Visti i tempi oscuri in cui viviamo, costretti a stare in casa e con le strade desolate, mi è venuto naturale riflettere su che cosa ci stiamo al mondo a fare.

I problemi di adesso sono più gravi dei problemi del passato?

Cosa ci viene chiesto adesso di diverso rispetto al giorno prima in cui è stato annunciato il coprifuoco?

Sempre Dio lascia che la Sua assenza pesi.

Dall’esilio su questa terra, all’esilio del popolo di Israele. Questo per renderci liberi di fronte a noi stessi, uomini capaci di riconoscere la verità di noi, la profondità infinita del nostro desiderio, fatti per una vita più vera di quella costruita con le sole nostre mani.
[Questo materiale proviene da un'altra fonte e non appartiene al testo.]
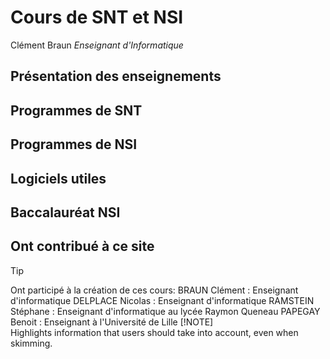 # Cours de SNT et NSI

Clément Braun
*Enseignant d'Informatique*

## Présentation des enseignements

## Programmes de SNT

## Programmes de NSI

## Logiciels utiles

## Baccalauréat NSI

## Ont contribué à ce site

>[!TIP]
> Ont participé à la création de ces cours:
> BRAUN Clément : Enseignant d'informatique
> DELPLACE Nicolas : Enseignant d'informatique
> RAMSTEIN Stéphane : Enseignant d'informatique au lycée Raymon Queneau
> PAPEGAY Benoit : Enseignant à l'Université de Lille
> [!NOTE]  
> Highlights information that users should take into account, even when skimming.
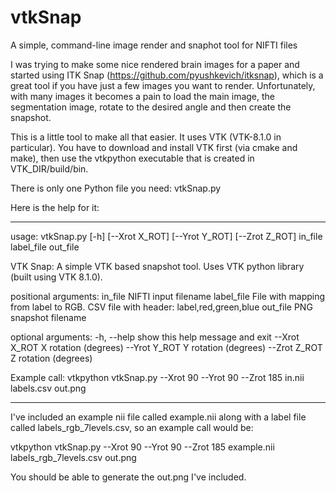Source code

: # vtkSnap
A simple, command-line image render and snaphot tool for NIFTI files

I was trying to make some nice rendered brain images for a paper and started using ITK Snap (https://github.com/pyushkevich/itksnap), which is a great tool if you have just a few images you want to render. Unfortunately, with many images it becomes a pain to load the main image, the segmentation image, rotate to the desired angle and then create the snapshot. 

This is a little tool to make all that easier. It uses VTK (VTK-8.1.0 in particular). You have to download and install VTK first (via cmake and make), then use the vtkpython executable that is created in VTK_DIR/build/bin.


There is only one Python file you need: vtkSnap.py 

Here is the help for it:

******************************************************************
usage: vtkSnap.py [-h] [--Xrot X_ROT] [--Yrot Y_ROT] [--Zrot Z_ROT]
                  in_file label_file out_file

VTK Snap: A simple VTK based snapshot tool. Uses VTK python library (built
using VTK 8.1.0).

positional arguments:
  in_file       NIFTI input filename
  label_file    File with mapping from label to RGB. CSV file with header:
                label,red,green,blue
  out_file      PNG snapshot filename

optional arguments:
  -h, --help    show this help message and exit
  --Xrot X_ROT  X rotation (degrees)
  --Yrot Y_ROT  Y rotation (degrees)
  --Zrot Z_ROT  Z rotation (degrees)

Example call: vtkpython vtkSnap.py --Xrot 90 --Yrot 90 --Zrot 185 in.nii
labels.csv out.png
******************************************************************


I've included an example nii file called example.nii along with a label file called labels_rgb_7levels.csv, so an example call would be:

vtkpython vtkSnap.py --Xrot 90 --Yrot 90 --Zrot 185 example.nii labels_rgb_7levels.csv out.png

You should be able to generate the out.png I've included.


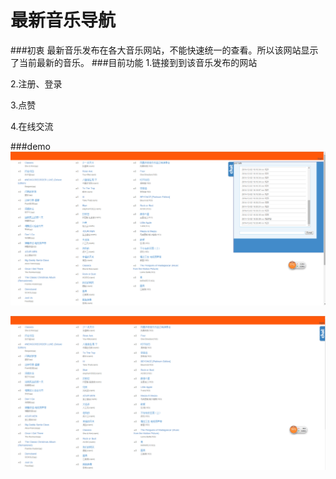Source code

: 最新音乐导航
=================

###初衷
最新音乐发布在各大音乐网站，不能快速统一的查看。所以该网站显示了当前最新的音乐。
###目前功能
1.链接到到该音乐发布的网站

2.注册、登录

3.点赞

4.在线交流

###demo
![](https://github.com/garydai/music_web/raw/master/music_web1.png)

  
![](https://github.com/garydai/music_web/raw/master/music_web2.png)
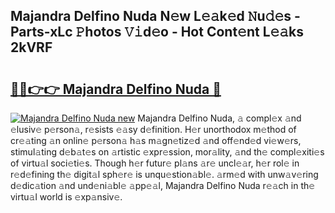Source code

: ## Majandra Delfino Nuda N𝚎w L𝚎𝚊k𝚎d 𝙽u𝚍𝚎s - Parts-xLc 𝙿hotos 𝚅𝚒d𝚎o - Hot Cont𝚎nt L𝚎𝚊ks 2kVRF

# <h2><a href="http://kv9lmx5.teov.top/?on=Majandra+Delfino+Nuda">🔗🔗👉👉 Majandra Delfino Nuda 🔗</a></h2>

[![Majandra Delfino Nuda new](https://i.imgur.com/QqkWNDz.gif)](http://kv9lmx5.teov.top/?on=Majandra+Delfino+Nuda)
Majandra Delfino Nuda, 𝚊 compl𝚎x 𝚊nd 𝚎lusiv𝚎 p𝚎rson𝚊, r𝚎sists 𝚎𝚊sy d𝚎finition. H𝚎r unorthodox m𝚎thod of cr𝚎𝚊ting 𝚊n onlin𝚎 p𝚎rson𝚊 h𝚊s m𝚊gn𝚎tiz𝚎d 𝚊nd off𝚎nd𝚎d vi𝚎w𝚎rs, stimul𝚊ting d𝚎b𝚊t𝚎s on 𝚊rtistic 𝚎xpr𝚎ssion, mor𝚊lity, 𝚊nd th𝚎 compl𝚎xiti𝚎s of virtu𝚊l soci𝚎ti𝚎s. Though h𝚎r futur𝚎 pl𝚊ns 𝚊r𝚎 uncl𝚎𝚊r, h𝚎r rol𝚎 in r𝚎d𝚎fining th𝚎 digit𝚊l sph𝚎r𝚎 is unqu𝚎stion𝚊bl𝚎. 𝚊rm𝚎d with unw𝚊v𝚎ring d𝚎dic𝚊tion 𝚊nd und𝚎ni𝚊bl𝚎 𝚊pp𝚎𝚊l, Majandra Delfino Nuda r𝚎𝚊ch in th𝚎 virtu𝚊l world is 𝚎xp𝚊nsiv𝚎.
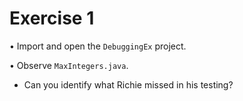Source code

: # Exercise 1
• Import and open the `DebuggingEx` project.

• Observe `MaxIntegers.java`.
-  Can you identify what Richie missed in his testing?
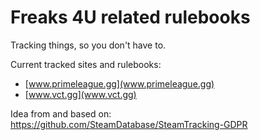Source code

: # Freaks 4U related rulebooks
Tracking things, so you don't have to.

Current tracked sites and rulebooks:
* [www.primeleague.gg](www.primeleague.gg)
* [www.vct.gg](www.vct.gg)

Idea from and based on: https://github.com/SteamDatabase/SteamTracking-GDPR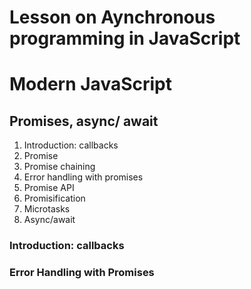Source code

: # Lesson on Aynchronous programming in JavaScript

# Modern JavaScript

## Promises, async/ await
1. Introduction: callbacks
2. Promise
3. Promise chaining
4. Error handling with promises
5. Promise API
6. Promisification
7. Microtasks
8. Async/await


### Introduction: callbacks



### __Error Handling with Promises__
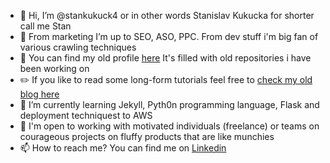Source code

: - 👋 Hi, I’m @stankukuck4 or in other words Stanislav Kukucka for shorter call me Stan
- 👀 From marketing I’m up to SEO, ASO, PPC. From dev stuff i'm big fan of various crawling techniques
- 📄 You can find my old profile [here](https://github.com/stankukucka) It's filled with old repositories i have been working on
- ✏️ If you like to read some long-form tutorials feel free to [check my old blog here](https://dev.to/stankukucka)
- 🌱 I’m currently learning Jekyll, Pyth0n programming language, Flask and deployment techniquest to AWS
- 💞️ I'm open to working with motivated individuals (freelance) or teams on courageous projects on fluffy products that are like munchies
- 📫 How to reach me? You can find me on [Linkedin](https://www.linkedin.com/in/stankukucka/)

<!---
stankukuck4/stankukuck4 is a ✨ special ✨ repository because its `README.md` (this file) appears on your GitHub profile.
You can click the Preview link to take a look at your changes.
--->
L’esilio è sempre una purificazione, ma Egli vestì i primi uomini per sostenerli. Sempre Sua è l’inziativa, anche nella prova.

Quindi, che fare ora? Qual è il nostro compito?

Anni fa, nel 2012, Carron ricordò le parole di Giussani a Viterbo, di anni prima ancora «“recuperare la verità della nostra vocazione e del nostro impegno”. Perché anche noi, ci diceva, corriamo il rischio di “ridurre il nostro impegno a una teorizzazione di metodo socio-pedagogico, all’attivismo conseguente e alla difesa politica di esso, invece che riaffermare e proporre all’uomo nostro fratello un fatto di vita”».

Don Giussani, continuava Carron, «domandava: “Ma un fatto di vita dove si appoggia? Dov’è la vita? La vita sei tu”. Eppure tante volte a noi questa posizione sembra troppo poco concreta, inincidente storicamente, una sorta di “scelta religiosa”. Infatti, continuava don Giussani, “per molti di noi che la salvezza sia Gesù Cristo e che la liberazione della vita e dell’uomo, qui e nell’aldilà, sia legata continuamente all’incontro con lui è diventato un richiamo ‘spirituale’. Il concreto sarebbe altro: è l’impegno sindacale, è far passare certi diritti, è la organizzazione…”».

Poi citava  BenedettoXVI «La Chiesa non comincia con il “fare” nostro, ma con il “fare” e il “parlare” di Dio. Così gli apostoli non hanno detto, dopo alcune assemblee: adesso vogliamo creare una Chiesa, e con la forma di una costituente avrebbero elaborato una costituzione. No, hanno pregato e in preghiera hanno aspettato, perché sapevano che solo Dio stesso può creare la sua Chiesa, che Dio è il primo agente: se Dio non agisce, le nostre cose sono solo le nostre e sono insufficienti; solo Dio può testimoniare che è Lui che parla e ha parlato».

Dunque poi concluse «il nostro contributo si può inserire solo nel dinamismo messo in moto da Dio stesso attraverso il suo Spirito».

Così capisco di più il Papa in questi giorni.

Quindi cosa resta a noi?

Domandare la Sua inziativa, chiedere la semplicità di riconoscerla insieme. Di esserne protagonisti insieme e condividere e raccontare così, quei “fatti di vita” che solo Egli compie ognidove, per la liberazione di molti. La sola speranza per questi giorni.

La Pasqua ci attende per essere rivissuta. Dio è disceso sin negli inferi per risorgere ed essere presente per sempre.

Vieni Signore Gesù. Stupiscimi come solo Tu sai fare.